- Film Poster
- Burmese: ပပဝတီစီရင်ခန်း
- Directed by: Wyne
- Screenplay by: Wyne
- Story by: Wyne
- Produced by: Ma Mee Mee
- Starring: Moe Hay Ko; Phway Phway; Htun Htun; A Linn Yaung;
- Cinematography: Kyauk Phyu (Padaythar)
- Edited by: Kyaw Khine Soe
- Music by: Yangon Post Richard Ye Win Farique Chan Wai Onn Steven Leong Amier Nelson
- Production company: Mee Mee Shwe Chuu Film Production
- Release date: October 10, 2019 (Myanmar);
- Running time: 113 minutes
- Country: Myanmar
- Language: Burmese

= Pa Pa Wadi See Yin Khan =

2019 Burmese film

Pa Pa Wadi See Yin Khan (ပပဝတီစီရင်ခန်း, lit. 'The Trial of Pa Pa Wadi') is a 2019 Burmese drama film, produced by Mimi Shwe Chu Film Production, and it was released in theaters on October 10, 2019. The film is a modern adaptation based on the legend of King Kutha and Pa Pa Wadi, drawing inspiration from the beauty of Pa Pa Waddy to highlight the rivalry between two beautiful women in a contemporary setting.
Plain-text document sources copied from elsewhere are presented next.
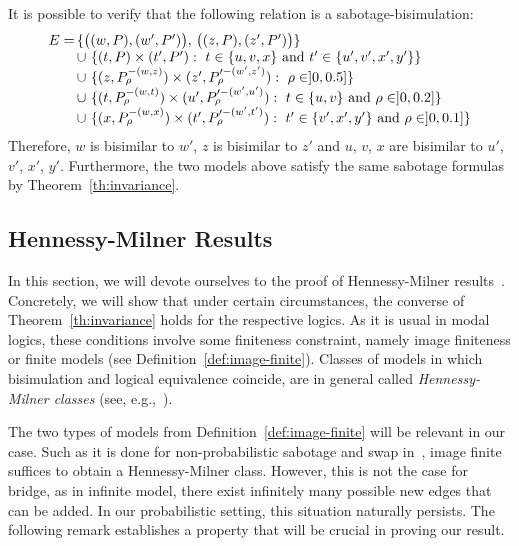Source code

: \begin{example}
It is possible to verify that the following relation is a sabotage-bisimulation:
    \[
    \begin{array}{l@{\,}l}
        E = & \{\big((w,P),(w',P')\big),$ $\big((z,P),(z',P')\big)\} \\ 
            & \cup \ \{(t,P)\times (t',P'): \ t\in\{u,v,x\}\text{ and }t'\in\{u',v',x',y'\}\}\\
            & \cup \ \{(z,P^{-(w,z)}_\rho)\times (z',P'^{-(w',z')}_\rho): \ \rho\in ]0,0.5]\}\\
            &\cup \ \{(t,P^{-(w,t)}_\rho)\times (u',P'^{-(w',u')}_\rho): \ t\in\{u,v\}\text{ and }\rho\in]0,0.2]\}\\
            & \cup \ \{(x,P^{-(w,x)}_\rho)\times (t',P'^{-(w',t')}_\rho): \ t'\in\{v',x',y'\}\text{ and }\rho\in]0,0.1]\}
    \end{array}
    \]
Therefore, $w$ is bisimilar to $w'$, $z$ is bisimilar to $z'$ and $u$, $v$, $x$ are bisimilar to $u'$, $v'$, $x'$, $y'$. Furthermore, the two models above satisfy the same sabotage formulas by Theorem~\ref{th:invariance}.

\end{example}

\subsection{Hennessy-Milner Results}
\label{sec:henmilner}

In this section, we will devote ourselves to the proof of Hennessy-Milner results~\cite{vanbenthem1977modal}. Concretely, we will show that under certain circumstances, the converse of Theorem~\ref{th:invariance} holds for the respective logics. As it is usual in modal logics, these conditions involve some finiteness constraint, namely image finiteness or finite models (see Definition~\ref{def:image-finite}). Classes of models in which bisimulation and logical equivalence coincide, are in general called \emph{Hennessy-Milner classes} (see, e.g.,~\cite{BlackburnRV01}). 

%

The two types of models from Definition~\ref{def:image-finite} will be relevant in our case. Such as it is done for non-probabilistic sabotage and swap in~\cite{ArecesFH15}, image finite suffices to obtain a Hennessy-Milner class. However, this is not the case for bridge, as in infinite model, there exist  infinitely many possible new edges that can be added. In our probabilistic setting, this situation naturally persists. The following remark establishes a property that will be crucial in proving our result.

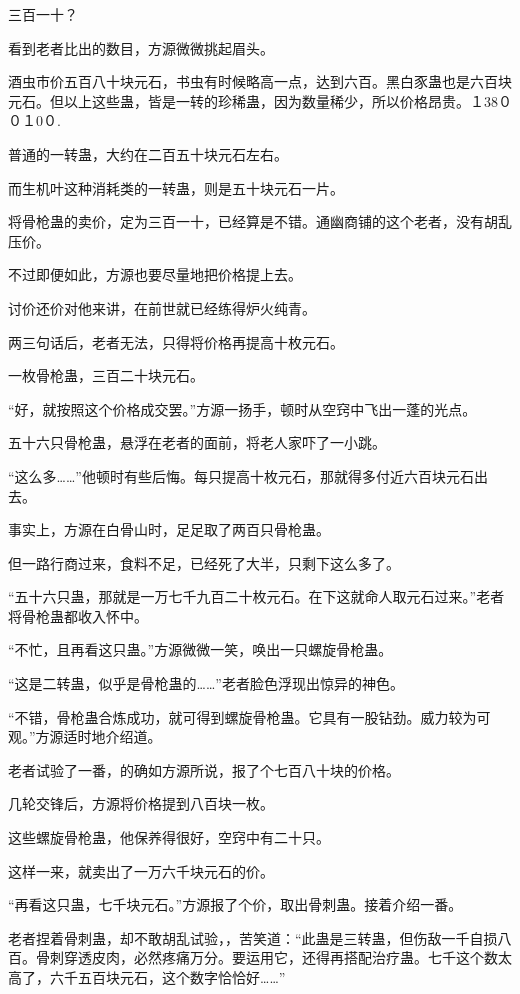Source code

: 
\begin{this_body}

三百一十？

看到老者比出的数目，方源微微挑起眉头。

酒虫市价五百八十块元石，书虫有时候略高一点，达到六百。黑白豕蛊也是六百块元石。但以上这些蛊，皆是一转的珍稀蛊，因为数量稀少，所以价格昂贵。１38００１0０.

普通的一转蛊，大约在二百五十块元石左右。

而生机叶这种消耗类的一转蛊，则是五十块元石一片。

将骨枪蛊的卖价，定为三百一十，已经算是不错。通幽商铺的这个老者，没有胡乱压价。

不过即便如此，方源也要尽量地把价格提上去。

讨价还价对他来讲，在前世就已经练得炉火纯青。

两三句话后，老者无法，只得将价格再提高十枚元石。

一枚骨枪蛊，三百二十块元石。

“好，就按照这个价格成交罢。”方源一扬手，顿时从空窍中飞出一蓬的光点。

五十六只骨枪蛊，悬浮在老者的面前，将老人家吓了一小跳。

“这么多……”他顿时有些后悔。每只提高十枚元石，那就得多付近六百块元石出去。

事实上，方源在白骨山时，足足取了两百只骨枪蛊。

但一路行商过来，食料不足，已经死了大半，只剩下这么多了。

“五十六只蛊，那就是一万七千九百二十枚元石。在下这就命人取元石过来。”老者将骨枪蛊都收入怀中。

“不忙，且再看这只蛊。”方源微微一笑，唤出一只螺旋骨枪蛊。

“这是二转蛊，似乎是骨枪蛊的……”老者脸色浮现出惊异的神色。

“不错，骨枪蛊合炼成功，就可得到螺旋骨枪蛊。它具有一股钻劲。威力较为可观。”方源适时地介绍道。

老者试验了一番，的确如方源所说，报了个七百八十块的价格。

几轮交锋后，方源将价格提到八百块一枚。

这些螺旋骨枪蛊，他保养得很好，空窍中有二十只。

这样一来，就卖出了一万六千块元石的价。

“再看这只蛊，七千块元石。”方源报了个价，取出骨刺蛊。接着介绍一番。

老者捏着骨刺蛊，却不敢胡乱试验，，苦笑道：“此蛊是三转蛊，但伤敌一千自损八百。骨刺穿透皮肉，必然疼痛万分。要运用它，还得再搭配治疗蛊。七千这个数太高了，六千五百块元石，这个数字恰恰好……”


\end{this_body}
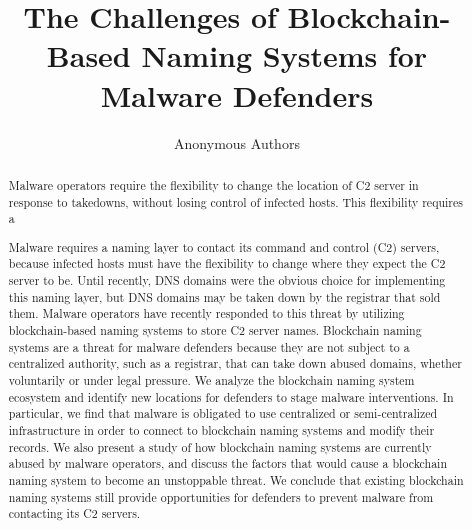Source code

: \documentclass[conference]{IEEEtran}
\begin{document}
\author{Anonymous Authors}

\title{The Challenges of Blockchain-Based Naming Systems for Malware Defenders}



\maketitle
\pagestyle{plain}

\begin{abstract}
	
Malware operators require the flexibility to change the 
location of C2 server in response to takedowns, without 
losing control of infected hosts. This flexibility requires a 

Malware requires a naming layer to contact its command 
and control (C2) servers, because infected hosts must have 
the flexibility to change where they expect the C2 server to 
be. Until recently, DNS domains were the obvious choice for 
implementing this naming layer, 
but DNS domains may be taken down by the registrar that 
sold them. Malware operators have recently responded to 
this threat by utilizing blockchain-based naming systems 
to store C2 server names. Blockchain naming systems are a 
threat for malware defenders because they are not subject 
to a centralized authority, such as a registrar, that can 
take down abused domains, whether voluntarily or under 
legal pressure. We analyze the blockchain naming system 
ecosystem and identify new locations for defenders to 
stage malware interventions. In particular, we find that 
malware is obligated to use centralized or 
semi-centralized infrastructure in order to connect to 
blockchain naming systems and modify their records. We 
also present a study of how blockchain naming systems are 
currently abused by malware operators, and discuss the 
factors that would cause a blockchain naming system to 
become an unstoppable threat. We conclude that
existing blockchain naming systems still provide 
opportunities for defenders to prevent malware from 
contacting its C2 servers.
\end{abstract}
\end{document}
Directed by Wyne, the film features a leading cast including actresses Moe Hay Ko and Phway Phway, along with actors Htun Htun and A Linn Yaung. The film's main plot revolves around the intriguing story of two women who, in a fierce rivalry over beauty, lose sight of their true selves. The audience is taken on a fascinating journey as they rediscover their true identities and learn that beauty is not everything.

==Premise==
Nan Shwe Hmone is the most beautiful girl in a university, finds everything easy in life due to her looks.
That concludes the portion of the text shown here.